Estaban en la cama cuando el teléfono había sonado, tendidos en la oscuridad, abrazados, sin hablar, porque parecía que no quedaba nada más que decir. Concentrarse en recuerdos de su hijo sometía su desaparición a una permanencia cuya sola idea era insoportable. Hablar del futuro de Leo suponía el riesgo de asumir que un dios vengativo podía frustrarlo. Por lo tanto, no hablaron de nada, tendidos bajo las sábanas y abrazados, sin esperanzas de dormir o tranquilizarse.

El teléfono también había sonado antes de que se acostaran. Luxford lo había dejado sonar tres veces, tal como le había ordenado el detective que seguía en la cocina, con la esperanza de que la llamada resolviera el caso. Pero cuando Luxford descolgó, era Peter Ogilvie quien llamaba.

– Rodney me ha dicho que un soplón del Yard te ha visto allá con Eve Bowen esta tarde -dijo con su voz inflexible-. ¿Pensabas publicar ese reportaje, o dejar que el Globe nos lo pisara, o tal vez el Sun?

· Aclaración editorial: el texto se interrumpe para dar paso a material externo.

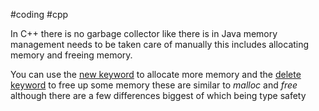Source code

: ---
---

\#coding #cpp 

In C++ there is no garbage collector like there is in Java memory management needs to be taken care of manually this includes allocating memory and freeing memory. 

You can use the [new keyword](new%20keyword.md) to allocate more memory and the [delete keyword](delete%20keyword.md) to free up some memory these are similar to *malloc* and *free* although there are a few differences biggest of which being type safety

– No tengo nada que decir.

– Rodney afirma que estás metido hasta las cejas en este asunto de la Bowen, aunque cejas no fue la parte de la anatomía que utilizó. Sugiere que lo has estado desde el primer momento. Lo cual me revela cuáles son tus prioridades. Y el Source no es una de ellas.

– Mi hijo ha sido secuestrado. Es posible que lo hayan asesinado. Si piensas que debería dedicarme al periódico en un momento como éste…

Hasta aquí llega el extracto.